Evolution-Data Optimized or Evolution-Data only, abbreviated as EV-DO or EVDO and often EV, is a telecommunications standard for the wireless transmission of data through radio signals, typically for broadband Internet access. It uses multiplexing techniques including Code division multiple access (CDMA) as well as Time division multiple access (TDMA) to maximize both individual user's throughput and the overall system throughput. It is standardized by 3rd Generation Partnership Project 2 (3GPP2) as part of the CDMA2000 family of standards and has been adopted by many mobile phone service providers around the world – particularly those previously employing CDMA networks. It is also used on the Globalstar satellite phone network.[1]

EV-DO was designed as an evolution of the CDMA2000 (IS-2000) standard that would support high data rates and could be deployed alongside a wireless carrier's voice services. An EV-DO channel has a bandwidth of 1.25 MHz, the same bandwidth size that IS-95A (IS-95) and IS-2000 (1xRTT) use.[2] The channel structure, on the other hand, is very different. Additionally, the back-end network is entirely packet-based, and thus is not constrained by the restrictions typically present on a circuit switched network.

The EV-DO feature of CDMA2000 networks provides access to mobile devices with forward link air interface speeds of up to 2.4 Mbit/s with Rev. 0 and up to 3.1 Mbit/s with Rev. A. The reverse link rate for Rev. 0 can operate up to 153 kbit/s, while Rev. A can operate at up to 1.8 Mbit/s. It was designed to be operated end-to-end as an IP based network, and so it can support any application which can operate on such a network and bit rate constraints.


[edit] Standard revisions

There have been several revisions of the standard, starting with Revision 0 (Rev. 0). This was later expanded upon with Revision A to support QoS (to improve latency) and higher rates on the forward link and reverse link. Later in 2006 Revision B was published, that among other features includes the ability to bundle multiple carriers to achieve even higher rates and lower latencies (see TIA-856 Rev. B below). The upgrade from EV-DO Rev. A to EV-DO Rev. B involves a software update to the cell site modem, and additional equipment for the new EV-DO carriers. Existing cdma2000 operators may also have to retune some of their existing 1xRTT channels to other frequencies, since Rev. B requires all DO carriers be within 5 MHz.

[edit] TIA-856 Revision 0

The initial design of EV-DO was developed by Qualcomm in 1999 to meet IMT-2000 requirements for a greater-than-2-Mbit/s down link for stationary communications, as opposed to mobile communication such as a moving cellular phone. Initially, the standard was called High Data Rate (HDR), but was renamed to 1xEV-DO after it was ratified by the International Telecommunication Union (ITU); it was given the numerical designation TIA-856. Originally, 1xEV-DO stood for "1x Evolution-Data Only", referring to its being a direct evolution of the 1x (1xRTT) air interface standard, with its channels carrying only data traffic. The title of the 1xEV-DO standard document is "cdma2000 High Rate Packet Data Air Interface Specification", as cdma2000 (lowercase) is another name for the 1x standard, numerically designated as TIA-2000.

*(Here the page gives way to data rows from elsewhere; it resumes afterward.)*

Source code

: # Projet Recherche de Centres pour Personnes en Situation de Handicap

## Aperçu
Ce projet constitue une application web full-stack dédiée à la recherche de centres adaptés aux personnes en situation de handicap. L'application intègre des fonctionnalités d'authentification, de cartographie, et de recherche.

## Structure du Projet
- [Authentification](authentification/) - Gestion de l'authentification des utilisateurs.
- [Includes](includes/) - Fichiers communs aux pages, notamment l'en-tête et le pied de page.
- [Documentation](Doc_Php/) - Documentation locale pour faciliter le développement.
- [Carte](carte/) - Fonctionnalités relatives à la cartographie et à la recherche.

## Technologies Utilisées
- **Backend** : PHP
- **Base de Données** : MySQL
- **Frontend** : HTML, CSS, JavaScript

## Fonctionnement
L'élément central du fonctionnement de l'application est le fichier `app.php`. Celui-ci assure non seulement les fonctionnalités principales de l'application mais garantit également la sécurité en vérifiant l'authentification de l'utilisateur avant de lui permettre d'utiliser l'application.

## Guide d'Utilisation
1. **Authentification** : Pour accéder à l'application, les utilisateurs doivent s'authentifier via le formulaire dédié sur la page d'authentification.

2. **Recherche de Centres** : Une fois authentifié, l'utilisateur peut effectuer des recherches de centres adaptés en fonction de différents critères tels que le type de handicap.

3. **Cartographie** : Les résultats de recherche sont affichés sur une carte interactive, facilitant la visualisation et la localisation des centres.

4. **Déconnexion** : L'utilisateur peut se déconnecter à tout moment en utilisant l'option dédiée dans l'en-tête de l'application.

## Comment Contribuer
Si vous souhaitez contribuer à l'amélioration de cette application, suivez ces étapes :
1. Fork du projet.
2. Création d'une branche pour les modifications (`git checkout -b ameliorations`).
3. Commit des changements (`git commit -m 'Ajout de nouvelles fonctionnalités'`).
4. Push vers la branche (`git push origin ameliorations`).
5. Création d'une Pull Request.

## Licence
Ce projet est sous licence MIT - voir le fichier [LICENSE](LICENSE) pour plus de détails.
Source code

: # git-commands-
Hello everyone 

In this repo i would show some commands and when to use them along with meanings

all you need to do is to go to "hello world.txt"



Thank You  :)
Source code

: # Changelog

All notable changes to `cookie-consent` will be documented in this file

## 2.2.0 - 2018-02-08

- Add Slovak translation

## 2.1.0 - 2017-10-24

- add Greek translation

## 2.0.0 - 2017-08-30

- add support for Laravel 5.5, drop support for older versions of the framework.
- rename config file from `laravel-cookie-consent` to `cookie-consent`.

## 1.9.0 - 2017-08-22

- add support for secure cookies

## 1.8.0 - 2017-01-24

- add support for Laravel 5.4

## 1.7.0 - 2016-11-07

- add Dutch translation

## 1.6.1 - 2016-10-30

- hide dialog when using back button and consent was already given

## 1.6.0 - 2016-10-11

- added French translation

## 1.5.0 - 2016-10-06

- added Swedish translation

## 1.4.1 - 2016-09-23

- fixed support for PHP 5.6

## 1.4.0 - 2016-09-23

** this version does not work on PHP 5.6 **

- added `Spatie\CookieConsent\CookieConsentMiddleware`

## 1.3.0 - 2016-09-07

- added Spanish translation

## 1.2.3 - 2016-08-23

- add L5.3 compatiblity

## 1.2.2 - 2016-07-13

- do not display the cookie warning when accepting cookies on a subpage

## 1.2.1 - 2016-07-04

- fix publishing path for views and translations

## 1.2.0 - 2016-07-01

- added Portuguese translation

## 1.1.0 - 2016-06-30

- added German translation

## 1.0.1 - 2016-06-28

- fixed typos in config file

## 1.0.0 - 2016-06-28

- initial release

Later, likely due to the possible negative connotations of the word "only", the "DO" part of the standard's name 1xEV-DO was changed to stand for "Data Optimized". So EV-DO now stands for "Evolution-Data Optimized", the 1x prefix has been dropped by the many major carriers, and is marketed simply as EV-DO.[3] This provides a more marketing-friendly emphasis that the technology was optimized for data.

[edit] TIA-856 Rev. 0 forward link channel structure

The primary characteristic that differentiates an EV-DO channel from a 1xRTT channel is that it is Time Multiplexed on the forward link (from the tower to the mobile). This means that a single mobile has full use of the forward traffic channel within a particular geographic area (a sector) during a given slot of time. Using this technique, EV-DO is able to modulate each user’s time slot independently. This allows the service of users that are in favorable RF conditions with very complex modulation techniques while also serving users in poor RF conditions with simpler and more redundant signals.[4]

The forward channel is divided into slots, each being 1.667 ms long. In addition to user traffic, overhead channels are interlaced into the stream. These include the Pilot which helps the mobile find and identify the channel, the Media Access Channel (MAC) which tells the mobiles when their data is scheduled, and the Control Channel, which contains other information that the network needs the mobiles to know.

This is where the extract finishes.